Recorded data
----
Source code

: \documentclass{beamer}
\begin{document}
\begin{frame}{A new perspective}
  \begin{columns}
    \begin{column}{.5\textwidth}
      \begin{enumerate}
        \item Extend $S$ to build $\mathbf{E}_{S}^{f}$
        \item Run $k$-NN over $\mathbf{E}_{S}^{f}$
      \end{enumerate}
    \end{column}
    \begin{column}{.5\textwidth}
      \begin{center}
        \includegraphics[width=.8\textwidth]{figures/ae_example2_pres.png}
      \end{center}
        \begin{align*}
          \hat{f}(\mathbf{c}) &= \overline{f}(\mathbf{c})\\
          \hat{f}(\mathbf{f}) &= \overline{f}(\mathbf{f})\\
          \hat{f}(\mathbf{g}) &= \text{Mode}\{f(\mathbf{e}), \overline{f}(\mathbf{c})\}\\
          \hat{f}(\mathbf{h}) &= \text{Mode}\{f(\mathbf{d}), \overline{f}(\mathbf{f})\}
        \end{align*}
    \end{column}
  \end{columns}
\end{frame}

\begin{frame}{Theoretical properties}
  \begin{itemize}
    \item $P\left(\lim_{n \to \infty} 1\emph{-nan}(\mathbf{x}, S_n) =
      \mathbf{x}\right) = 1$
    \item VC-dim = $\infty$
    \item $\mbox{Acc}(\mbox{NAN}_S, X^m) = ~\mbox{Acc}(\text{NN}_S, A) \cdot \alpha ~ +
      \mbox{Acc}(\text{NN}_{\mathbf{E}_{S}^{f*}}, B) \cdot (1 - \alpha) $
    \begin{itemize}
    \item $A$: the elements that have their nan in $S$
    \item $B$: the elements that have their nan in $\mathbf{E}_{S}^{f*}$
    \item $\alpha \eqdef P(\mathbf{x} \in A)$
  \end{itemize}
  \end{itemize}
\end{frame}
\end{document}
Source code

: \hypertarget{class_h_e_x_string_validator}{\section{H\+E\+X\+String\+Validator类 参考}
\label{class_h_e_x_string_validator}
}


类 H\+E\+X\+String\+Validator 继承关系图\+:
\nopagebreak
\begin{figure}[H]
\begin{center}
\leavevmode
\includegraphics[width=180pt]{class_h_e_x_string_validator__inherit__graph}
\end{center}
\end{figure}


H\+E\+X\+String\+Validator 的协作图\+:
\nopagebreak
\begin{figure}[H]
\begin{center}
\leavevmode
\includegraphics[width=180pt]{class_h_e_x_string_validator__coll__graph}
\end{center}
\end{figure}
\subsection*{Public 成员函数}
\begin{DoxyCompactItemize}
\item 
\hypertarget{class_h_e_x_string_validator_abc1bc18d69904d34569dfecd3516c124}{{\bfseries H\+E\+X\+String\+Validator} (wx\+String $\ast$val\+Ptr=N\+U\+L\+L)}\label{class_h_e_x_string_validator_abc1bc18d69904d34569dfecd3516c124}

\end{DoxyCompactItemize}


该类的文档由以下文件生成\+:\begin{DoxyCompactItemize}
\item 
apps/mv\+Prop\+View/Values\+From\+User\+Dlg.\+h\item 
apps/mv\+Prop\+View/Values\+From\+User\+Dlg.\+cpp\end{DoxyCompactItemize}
----
**Activity**
What lines in the entries above include the string "mbox"? Return each one.

**Answer to the exercise**
    \item $\mbox{Acc}(\mbox{NAN}_S, X^m) = ~\mbox{Acc}(\text{NN}_S, A) \cdot \alpha ~ +
      \mbox{Acc}(\text{NN}_{\mathbf{E}_{S}^{f*}}, B) \cdot (1 - \alpha) $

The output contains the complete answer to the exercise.